Activity: All entries below are to be retyped in full, precisely as they appear.

[[ Supplied data, beginning ]]

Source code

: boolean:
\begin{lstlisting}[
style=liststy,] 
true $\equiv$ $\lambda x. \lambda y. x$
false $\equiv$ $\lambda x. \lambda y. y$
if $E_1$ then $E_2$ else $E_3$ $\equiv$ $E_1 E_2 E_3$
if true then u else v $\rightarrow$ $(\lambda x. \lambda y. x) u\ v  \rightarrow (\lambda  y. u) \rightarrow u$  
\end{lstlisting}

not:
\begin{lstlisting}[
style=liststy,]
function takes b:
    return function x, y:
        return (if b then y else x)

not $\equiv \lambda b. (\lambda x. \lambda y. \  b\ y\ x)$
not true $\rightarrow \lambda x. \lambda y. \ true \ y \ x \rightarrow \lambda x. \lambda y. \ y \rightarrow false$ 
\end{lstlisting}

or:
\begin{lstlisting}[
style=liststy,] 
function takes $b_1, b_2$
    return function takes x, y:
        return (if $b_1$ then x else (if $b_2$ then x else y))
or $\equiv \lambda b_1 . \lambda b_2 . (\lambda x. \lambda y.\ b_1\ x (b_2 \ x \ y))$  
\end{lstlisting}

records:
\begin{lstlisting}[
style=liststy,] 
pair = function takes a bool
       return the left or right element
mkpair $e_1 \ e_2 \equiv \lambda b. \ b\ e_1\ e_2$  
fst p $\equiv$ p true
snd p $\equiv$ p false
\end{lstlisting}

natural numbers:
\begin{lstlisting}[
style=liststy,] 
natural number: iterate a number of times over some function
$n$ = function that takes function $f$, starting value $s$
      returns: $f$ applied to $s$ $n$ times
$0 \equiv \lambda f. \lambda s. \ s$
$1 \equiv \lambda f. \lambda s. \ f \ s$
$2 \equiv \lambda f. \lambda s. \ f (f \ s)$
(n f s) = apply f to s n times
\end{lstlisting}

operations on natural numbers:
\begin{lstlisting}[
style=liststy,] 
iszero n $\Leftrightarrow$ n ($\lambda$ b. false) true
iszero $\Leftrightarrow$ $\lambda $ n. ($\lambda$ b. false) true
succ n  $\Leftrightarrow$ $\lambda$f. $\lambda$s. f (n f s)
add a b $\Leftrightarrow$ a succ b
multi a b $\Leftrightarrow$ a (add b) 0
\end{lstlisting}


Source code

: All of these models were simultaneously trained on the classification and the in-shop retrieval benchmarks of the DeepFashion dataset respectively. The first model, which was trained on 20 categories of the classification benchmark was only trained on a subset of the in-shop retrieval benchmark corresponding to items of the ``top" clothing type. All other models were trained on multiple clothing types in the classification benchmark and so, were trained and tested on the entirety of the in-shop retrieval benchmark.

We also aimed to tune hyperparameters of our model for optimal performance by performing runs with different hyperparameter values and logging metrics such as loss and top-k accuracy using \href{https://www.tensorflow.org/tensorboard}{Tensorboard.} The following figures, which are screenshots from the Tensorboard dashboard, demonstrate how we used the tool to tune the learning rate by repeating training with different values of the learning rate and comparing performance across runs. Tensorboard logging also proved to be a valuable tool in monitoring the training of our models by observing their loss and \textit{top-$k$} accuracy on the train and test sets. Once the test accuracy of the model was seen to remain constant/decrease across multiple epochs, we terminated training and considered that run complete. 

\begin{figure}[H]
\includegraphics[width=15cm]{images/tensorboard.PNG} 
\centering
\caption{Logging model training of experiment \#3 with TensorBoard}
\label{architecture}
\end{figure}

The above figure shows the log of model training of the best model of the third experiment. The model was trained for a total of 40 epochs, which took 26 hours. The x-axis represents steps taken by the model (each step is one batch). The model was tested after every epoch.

[[ Supplied data, end ]]

Answer to this exercise:
Source code

: boolean:
\begin{lstlisting}[
style=liststy,] 
true $\equiv$ $\lambda x. \lambda y. x$
false $\equiv$ $\lambda x. \lambda y. y$
if $E_1$ then $E_2$ else $E_3$ $\equiv$ $E_1 E_2 E_3$
if true then u else v $\rightarrow$ $(\lambda x. \lambda y. x) u\ v  \rightarrow (\lambda  y. u) \rightarrow u$  
\end{lstlisting}

not:
\begin{lstlisting}[
style=liststy,]
function takes b:
    return function x, y:
        return (if b then y else x)

not $\equiv \lambda b. (\lambda x. \lambda y. \  b\ y\ x)$
not true $\rightarrow \lambda x. \lambda y. \ true \ y \ x \rightarrow \lambda x. \lambda y. \ y \rightarrow false$ 
\end{lstlisting}

or:
\begin{lstlisting}[
style=liststy,] 
function takes $b_1, b_2$
    return function takes x, y:
        return (if $b_1$ then x else (if $b_2$ then x else y))
or $\equiv \lambda b_1 . \lambda b_2 . (\lambda x. \lambda y.\ b_1\ x (b_2 \ x \ y))$  
\end{lstlisting}

records:
\begin{lstlisting}[
style=liststy,] 
pair = function takes a bool
       return the left or right element
mkpair $e_1 \ e_2 \equiv \lambda b. \ b\ e_1\ e_2$  
fst p $\equiv$ p true
snd p $\equiv$ p false
\end{lstlisting}

natural numbers:
\begin{lstlisting}[
style=liststy,] 
natural number: iterate a number of times over some function
$n$ = function that takes function $f$, starting value $s$
      returns: $f$ applied to $s$ $n$ times
$0 \equiv \lambda f. \lambda s. \ s$
$1 \equiv \lambda f. \lambda s. \ f \ s$
$2 \equiv \lambda f. \lambda s. \ f (f \ s)$
(n f s) = apply f to s n times
\end{lstlisting}

operations on natural numbers:
\begin{lstlisting}[
style=liststy,] 
iszero n $\Leftrightarrow$ n ($\lambda$ b. false) true
iszero $\Leftrightarrow$ $\lambda $ n. ($\lambda$ b. false) true
succ n  $\Leftrightarrow$ $\lambda$f. $\lambda$s. f (n f s)
add a b $\Leftrightarrow$ a succ b
multi a b $\Leftrightarrow$ a (add b) 0
\end{lstlisting}


Source code

: All of these models were simultaneously trained on the classification and the in-shop retrieval benchmarks of the DeepFashion dataset respectively. The first model, which was trained on 20 categories of the classification benchmark was only trained on a subset of the in-shop retrieval benchmark corresponding to items of the ``top" clothing type. All other models were trained on multiple clothing types in the classification benchmark and so, were trained and tested on the entirety of the in-shop retrieval benchmark.

We also aimed to tune hyperparameters of our model for optimal performance by performing runs with different hyperparameter values and logging metrics such as loss and top-k accuracy using \href{https://www.tensorflow.org/tensorboard}{Tensorboard.} The following figures, which are screenshots from the Tensorboard dashboard, demonstrate how we used the tool to tune the learning rate by repeating training with different values of the learning rate and comparing performance across runs. Tensorboard logging also proved to be a valuable tool in monitoring the training of our models by observing their loss and \textit{top-$k$} accuracy on the train and test sets. Once the test accuracy of the model was seen to remain constant/decrease across multiple epochs, we terminated training and considered that run complete. 

\begin{figure}[H]
\includegraphics[width=15cm]{images/tensorboard.PNG} 
\centering
\caption{Logging model training of experiment \#3 with TensorBoard}
\label{architecture}
\end{figure}

The above figure shows the log of model training of the best model of the third experiment. The model was trained for a total of 40 epochs, which took 26 hours. The x-axis represents steps taken by the model (each step is one batch). The model was tested after every epoch.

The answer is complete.